The policy debate around health care is as intractable as ever. But, unnoticed amidst the partisan spin in the wake of the Florida congressional special election, the two parties are converging about the politics of health care. For much of the last four years, Democrats believed Obamacare would help them, and Republicans believed it would pose a fatal liability. Now they both believe the same thing. Democrats and Republicans alike grasp that Republicans have won the public relations war over Obamacare, and they have lost the public relations war over repealing Obamacare.
A new Bloomberg poll finds that 51 percent of Americans would keep the Affordable Care Act in place with “small modifications,” against 34 percent who favor repeal, and 13 percent who would make no changes at all. In his column today, Karl Rove makes two very telling concessions toward this consensus. First, he admits that Democrat Alex Sink managed to make Obamacare repeal a political liability:
Ms. Sink pummeled Mr. Jolly as wanting to “totally repeal ObamaCare instead of working in a bipartisan way to fix it,” to cite the language tested by her pollster.
And second, he notes that Republican David Jolly escaped that liability by promising unspecified alternative reforms:
Mr. Jolly wisely refused to defend the status quo before ObamaCare and emphasized replacing, not just repealing, the deeply flawed program.
Now, if they agree on what the public wants, why don’t they give it to them? Mainly because what the public wants is amorphous and probably impossible. People want to change it because news stories have emphasized the botched rollout and difficulties with implementation, and because both parties are promising to fix it. Many Americans are also unaware that most of the provisions of the law are already in effect:

And they like all those provisions, except the individual mandate:

A “keep and fix” solution that polls well, then, would probably involve eliminating the individual mandate and keeping everything else. But the reason the mandate is there is because it’s hard to make the other parts work without it.
Now return to newly elected Representative Jolly, who took care to distance himself from repeal and cackle and instead promise vague alternative reforms. House Republicans promised earlier this year to vote on a unified alternative plan, but have slowly backed away from this promise. Yesterday, Paul Ryan appeared on William Bennett’s radio show and confirmed that “replacing” Obamacare still means voting on a mishmash of different message bills:
There are a lot of folks and many of us are working on various alternatives. There are good conservatives who just have various different ways of putting an alternative out there. So what I look at is, it’s not just one singular alternative that we have right now, it’s five or six, but in all of those alternatives there are a lot of common policies and themes and what you’ll see the House doing is passing individual reforms — you know one a week — on these common themes, these common policies we agree to, because we’re not going to say, look here is our big, you know, Republican version of Obamacare, here is what we should have done in the first place and we’ll do it step-by-step and then if you want to look at what a comprehensive alternative looks like, there are a lot of people who are offering those visions.

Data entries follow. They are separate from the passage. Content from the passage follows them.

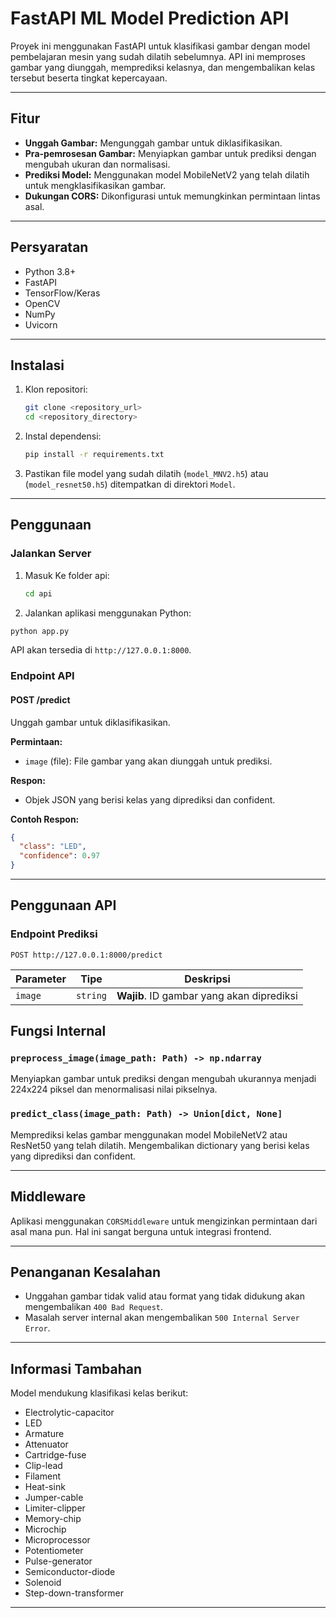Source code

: # FastAPI ML Model Prediction API

Proyek ini menggunakan FastAPI untuk klasifikasi gambar dengan model pembelajaran mesin yang sudah dilatih sebelumnya. API ini memproses gambar yang diunggah, memprediksi kelasnya, dan mengembalikan kelas tersebut beserta tingkat kepercayaan.

---

## Fitur

- **Unggah Gambar:** Mengunggah gambar untuk diklasifikasikan.
- **Pra-pemrosesan Gambar:** Menyiapkan gambar untuk prediksi dengan mengubah ukuran dan normalisasi.
- **Prediksi Model:** Menggunakan model MobileNetV2 yang telah dilatih untuk mengklasifikasikan gambar.
- **Dukungan CORS:** Dikonfigurasi untuk memungkinkan permintaan lintas asal.

---

## Persyaratan

- Python 3.8+
- FastAPI
- TensorFlow/Keras
- OpenCV
- NumPy
- Uvicorn

---

## Instalasi

1. Klon repositori:

   ```bash
   git clone <repository_url>
   cd <repository_directory>
   ```


2. Instal dependensi:

   ```bash
   pip install -r requirements.txt
   ```

3. Pastikan file model yang sudah dilatih (`model_MNV2.h5`) atau (`model_resnet50.h5`) ditempatkan di direktori `Model`.

---

## Penggunaan

### Jalankan Server

1. Masuk Ke folder api:

   ```bash
   cd api
   ```


2. Jalankan aplikasi menggunakan Python:

```bash
python app.py
```

API akan tersedia di `http://127.0.0.1:8000`.

### Endpoint API

#### **POST /predict**

Unggah gambar untuk diklasifikasikan.

**Permintaan:**
- `image` (file): File gambar yang akan diunggah untuk prediksi.

**Respon:**
- Objek JSON yang berisi kelas yang diprediksi dan confident.

**Contoh Respon:**
```json
{
  "class": "LED",
  "confidence": 0.97
}
```

---

## Penggunaan API

### Endpoint Prediksi

```http
POST http://127.0.0.1:8000/predict
```

| Parameter | Tipe | Deskripsi |
|-----------|------|-----------|
| `image` | `string` | **Wajib**. ID gambar yang akan diprediksi |


## Fungsi Internal

### `preprocess_image(image_path: Path) -> np.ndarray`

Menyiapkan gambar untuk prediksi dengan mengubah ukurannya menjadi 224x224 piksel dan menormalisasi nilai pikselnya.

### `predict_class(image_path: Path) -> Union[dict, None]`

Memprediksi kelas gambar menggunakan model MobileNetV2 atau ResNet50 yang telah dilatih. Mengembalikan dictionary yang berisi kelas yang diprediksi dan confident.

---

## Middleware

Aplikasi menggunakan `CORSMiddleware` untuk mengizinkan permintaan dari asal mana pun. Hal ini sangat berguna untuk integrasi frontend.

---

## Penanganan Kesalahan

- Unggahan gambar tidak valid atau format yang tidak didukung akan mengembalikan `400 Bad Request`.
- Masalah server internal akan mengembalikan `500 Internal Server Error`.

---

## Informasi Tambahan

Model mendukung klasifikasi kelas berikut:

- Electrolytic-capacitor
- LED
- Armature
- Attenuator
- Cartridge-fuse
- Clip-lead
- Filament
- Heat-sink
- Jumper-cable
- Limiter-clipper
- Memory-chip
- Microchip
- Microprocessor
- Potentiometer
- Pulse-generator
- Semiconductor-diode
- Solenoid
- Step-down-transformer

---
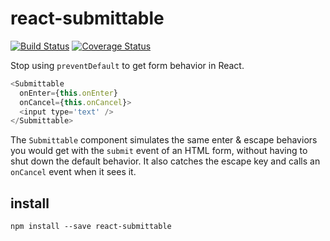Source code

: # react-submittable

[![Build Status](https://travis-ci.com/mapbox/react-submittable.svg?branch=main)](https://travis-ci.com/mapbox/react-submittable)
[![Coverage Status](https://coveralls.io/repos/mapbox/react-submittable/badge.svg?branch=main&service=github)](https://coveralls.io/github/mapbox/react-submittable?branch=master)

Stop using `preventDefault` to get form behavior in React.

```js
<Submittable
  onEnter={this.onEnter}
  onCancel={this.onCancel}>
  <input type='text' />
</Submittable>
```

The `Submittable` component simulates the same enter & escape behaviors
you would get with the `submit` event of an HTML form, without having to
shut down the default behavior. It also catches the escape key and calls
an `onCancel` event when it sees it.

## install

    npm install --save react-submittable

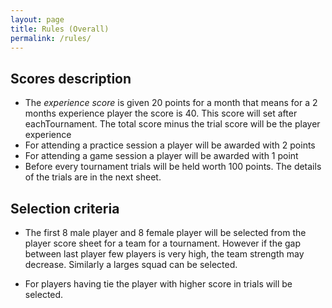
 ```yaml
---
layout: page
title: Rules (Overall)
permalink: /rules/
---
```


## Scores description

- The *experience score* is given 20 points for a month that means for a 2 months experience player the score is 40. This score will set after eachTournament. The total score minus the trial score will be the player experience
- For attending a practice session a player will be awarded with 2 points
- For attending a game session a player will be awarded with 1 point
- Before every tournament trials will be held worth 100 points. The details
  of the trials are in the next sheet.

## Selection criteria

- The first 8 male player and 8 female player will be selected from the player score sheet for a team for a tournament.
However if the gap between last player few players is very high, the team strength may decrease.
Similarly a larges squad can be selected.

- For players having tie the player with higher score in trials will be selected.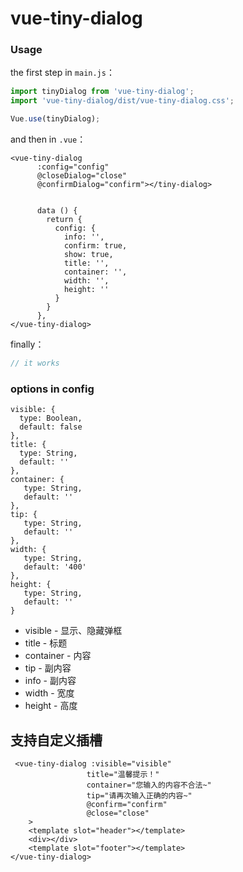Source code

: # vue-tiny-dialog

### Usage

the first step in `main.js`：

```js
import tinyDialog from 'vue-tiny-dialog';
import 'vue-tiny-dialog/dist/vue-tiny-dialog.css';

Vue.use(tinyDialog);
```

and then in `.vue`：

```
<vue-tiny-dialog
      :config="config"
      @closeDialog="close"
      @confirmDialog="confirm"></tiny-dialog>


      data () {
        return {
          config: {
            info: '',
            confirm: true,
            show: true,
            title: '',
            container: '',
            width: '',
            height: ''
          }
        }
      },
</vue-tiny-dialog>
```

finally：

```js
// it works
```

### options in config
```
visible: {
  type: Boolean,
  default: false
},
title: {
  type: String,
  default: ''
},
container: {
   type: String,
   default: ''
},
tip: {
   type: String,
   default: ''
},
width: {
   type: String,
   default: '400'
},
height: {
   type: String,
   default: ''
}
```

* visible - 显示、隐藏弹框
* title - 标题
* container - 内容
* tip - 副内容
* info - 副内容
* width - 宽度
* height - 高度

## 支持自定义插槽
```vue
 <vue-tiny-dialog :visible="visible"
                 title="温馨提示！"
                 container="您输入的内容不合法~"
                 tip="请再次输入正确的内容~"
                 @confirm="confirm"
                 @close="close"
    >
    <template slot="header"></template>
    <div></div>
    <template slot="footer"></template>
</vue-tiny-dialog>
```
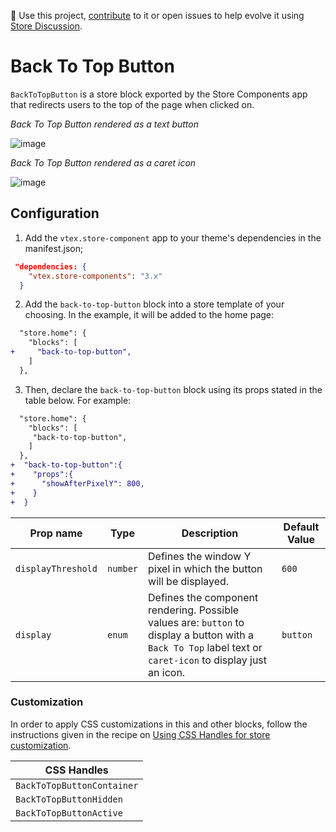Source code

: 📢 Use this project, [contribute](https://github.com/vtex-apps/store-components) to it or open issues to help evolve it using [Store Discussion](https://github.com/vtex-apps/store-discussion).

# Back To Top Button

`BackToTopButton` is a store block exported by the Store Components app that redirects users to the top of the page when clicked on.

*Back To Top Button rendered as a text button* 

![image](https://user-images.githubusercontent.com/28419764/77644893-9238af80-6f40-11ea-8ceb-7355d0c12686.png)

*Back To Top Button rendered as a caret icon*

![image](https://user-images.githubusercontent.com/28419764/79279983-a60f6b80-7e85-11ea-9a8d-48abd655e559.png)

## Configuration

1. Add the `vtex.store-component` app to your theme's dependencies in the manifest.json;

```json
 "dependencies: {
    "vtex.store-components": "3.x"
  }
```

2. Add the `back-to-top-button` block into a store template of your choosing. In the example, it will be added to the home page:

```diff
  "store.home": {
    "blocks": [
+     "back-to-top-button",
    ]
  },
```

3. Then, declare the `back-to-top-button` block using its props stated in the table below. For example:

```diff
  "store.home": {
    "blocks": [
     "back-to-top-button",
    ]
  },
+  "back-to-top-button":{
+    "props":{
+      "showAfterPixelY": 800,
+    }
+  }
```

| Prop name          | Type           | Description                                                       | Default Value |
| ------------------ | -------------- | ----------------------------------------------------------------- | ------------- |
| `displayThreshold` | `number`       | Defines the window Y pixel in which the button will be displayed. | `600`          |
| `display`          | `enum`         | Defines the component rendering. Possible values are: `button` to display a button with a `Back To Top` label text or `caret-icon` to display just an icon.                                                                     | `button`        |


### Customization

In order to apply CSS customizations in this and other blocks, follow the instructions given in the recipe on [Using CSS Handles for store customization](https://vtex.io/docs/recipes/style/using-css-handles-for-store-customization).

| CSS Handles                |
| -------------------------- |
| `BackToTopButtonContainer` |
| `BackToTopButtonHidden`    |
| `BackToTopButtonActive`    |
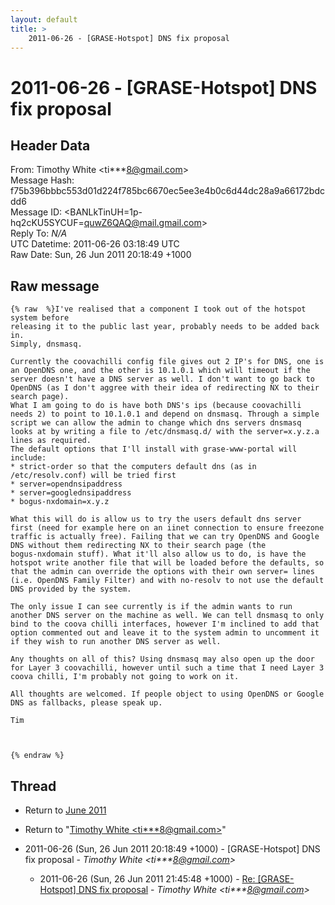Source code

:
 ```yaml
---
layout: default
title: >
    2011-06-26 - [GRASE-Hotspot] DNS fix proposal
---
```


# 2011-06-26 - [GRASE-Hotspot] DNS fix proposal

## Header Data

From: Timothy White \<ti***8@gmail.com\><br>
Message Hash: f75b396bbbc553d01d224f785bc6670ec5ee3e4b0c6d44dc28a9a66172bdcdd6<br>
Message ID: \<BANLkTinUH=1p-hq2cKU5SYCUF=quwZ6QAQ@mail.gmail.com\><br>
Reply To: _N/A_<br>
UTC Datetime: 2011-06-26 03:18:49 UTC<br>
Raw Date: Sun, 26 Jun 2011 20:18:49 +1000<br>

## Raw message

```
{% raw  %}I've realised that a component I took out of the hotspot system before
releasing it to the public last year, probably needs to be added back
in.
Simply, dnsmasq.

Currently the coovachilli config file gives out 2 IP's for DNS, one is
an OpenDNS one, and the other is 10.1.0.1 which will timeout if the
server doesn't have a DNS server as well. I don't want to go back to
OpenDNS (as I don't aggree with their idea of redirecting NX to their
search page).
What I am going to do is have both DNS's ips (because coovachilli
needs 2) to point to 10.1.0.1 and depend on dnsmasq. Through a simple
script we can allow the admin to change which dns servers dnsmasq
looks at by writing a file to /etc/dnsmasq.d/ with the server=x.y.z.a
lines as required.
The default options that I'll install with grase-www-portal will include:
* strict-order so that the computers default dns (as in
/etc/resolv.conf) will be tried first
* server=opendnsipaddress
* server=googlednsipaddress
* bogus-nxdomain=x.y.z

What this will do is allow us to try the users default dns server
first (need for example here on an iinet connection to ensure freezone
traffic is actually free). Failing that we can try OpenDNS and Google
DNS without them redirecting NX to their search page (the
bogus-nxdomain stuff). What it'll also allow us to do, is have the
hotspot write another file that will be loaded before the defaults, so
that the admin can override the options with their own server= lines
(i.e. OpenDNS Family Filter) and with no-resolv to not use the default
DNS provided by the system.

The only issue I can see currently is if the admin wants to run
another DNS server on the machine as well. We can tell dnsmasq to only
bind to the coova chilli interfaces, however I'm inclined to add that
option commented out and leave it to the system admin to uncomment it
if they wish to run another DNS server as well.

Any thoughts on all of this? Using dnsmasq may also open up the door
for Layer 3 coovachilli, however until such a time that I need Layer 3
coova chilli, I'm probably not going to work on it.

All thoughts are welcomed. If people object to using OpenDNS or Google
DNS as fallbacks, please speak up.

Tim



{% endraw %}
```

## Thread

+ Return to [June 2011](/archive/2011/06)

+ Return to "[Timothy White <ti***8<span>@</span>gmail.com>](/authors/ti___8_at_gmail_com)"

+ 2011-06-26 (Sun, 26 Jun 2011 20:18:49 +1000) - [GRASE-Hotspot] DNS fix proposal - _Timothy White \<ti***8@gmail.com\>_
  + 2011-06-26 (Sun, 26 Jun 2011 21:45:48 +1000) - [Re: [GRASE-Hotspot] DNS fix proposal](/archive/2011/06/abedb9da901ead89dd1334751bd2fef7271ae8c1a692dae16a1bb6d6c94aaaef) - _Timothy White \<ti***8@gmail.com\>_

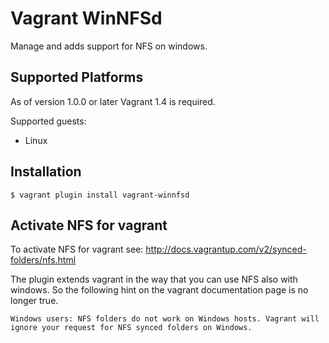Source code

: # Vagrant WinNFSd

Manage and adds support for NFS on windows.

## Supported Platforms

As of version 1.0.0 or later Vagrant 1.4 is required.

Supported guests:

  * Linux

## Installation

```
$ vagrant plugin install vagrant-winnfsd
```

## Activate NFS for vagrant

To activate NFS for vagrant see: http://docs.vagrantup.com/v2/synced-folders/nfs.html

The plugin extends vagrant in the way that you can use NFS also with windows. So the following hint on the vagrant documentation page is no longer true.

```
Windows users: NFS folders do not work on Windows hosts. Vagrant will ignore your request for NFS synced folders on Windows.
```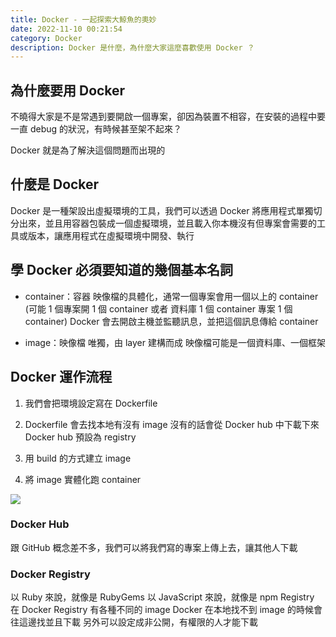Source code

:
 ```yaml
---
title: Docker - 一起探索大鯨魚的奧妙
date: 2022-11-10 00:21:54
category: Docker
description: Docker 是什麼，為什麼大家這麼喜歡使用 Docker ？
---
```


## 為什麼要用 Docker 

不曉得大家是不是常遇到要開啟一個專案，卻因為裝置不相容，在安裝的過程中要一直 debug 的狀況，有時候甚至架不起來？

Docker 就是為了解決這個問題而出現的

## 什麼是 Docker

Docker 是一種架設出虛擬環境的工具，我們可以透過 Docker 將應用程式單獨切分出來，並且用容器包裝成一個虛擬環境，並且載入你本機沒有但專案會需要的工具或版本，讓應用程式在虛擬環境中開發、執行

## 學 Docker 必須要知道的幾個基本名詞

* container：容器
    映像檔的具體化，通常一個專案會用一個以上的 container 
(可能 1 個專案開 1 個 container 或者 
資料庫 1 個 container 專案 1 個 container)
    Docker 會去開啟主機並監聽訊息，並把這個訊息傳給 container
    
* image：映像檔
    唯獨，由 layer 建構而成
    映像檔可能是一個資料庫、一個框架

## Docker 運作流程

1. 我們會把環境設定寫在 Dockerfile 
2. Dockerfile 會去找本地有沒有 image
   沒有的話會從 Docker hub 中下載下來
   Docker hub 預設為 registry

3. 用 build 的方式建立 image
4. 將 image 實體化跑 container


![](https://i.imgur.com/8Yk0nzw.jpg)

### Docker Hub

跟 GitHub 概念差不多，我們可以將我們寫的專案上傳上去，讓其他人下載

### Docker Registry

以 Ruby 來說，就像是 RubyGems
以 JavaScript 來說，就像是 npm Registry 
在 Docker Registry 有各種不同的 image 
Docker 在本地找不到 image 的時候會往這邊找並且下載
另外可以設定成非公開，有權限的人才能下載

This isn’t a problem of simple disorganization. The lack of a single alternative bill is the entire key to making this work. It allows Republicans to avoid being pinned down to the trade-offs inherent in any proposal. Simply repealing Obamacare is really unpopular, so they don’t want to be for that. So they need to be for something, but any particular alternative is going to have unpopular stuff in it – bills that will raise taxes on people with employer-sponsored insurance, or let insurance companies jack up prices on people with preexisting conditions, or charge more to women, and on and on. Having a bunch of alternative plans lets candidates pick and choose whatever pieces of any given alternative they want to emphasize at any time without advocating the whole.
The public likes keeping the parts of Obamacare where they get money, and opposes the parts where they pay money. In other words, Obamacare, politically, is becoming like just about every other government program.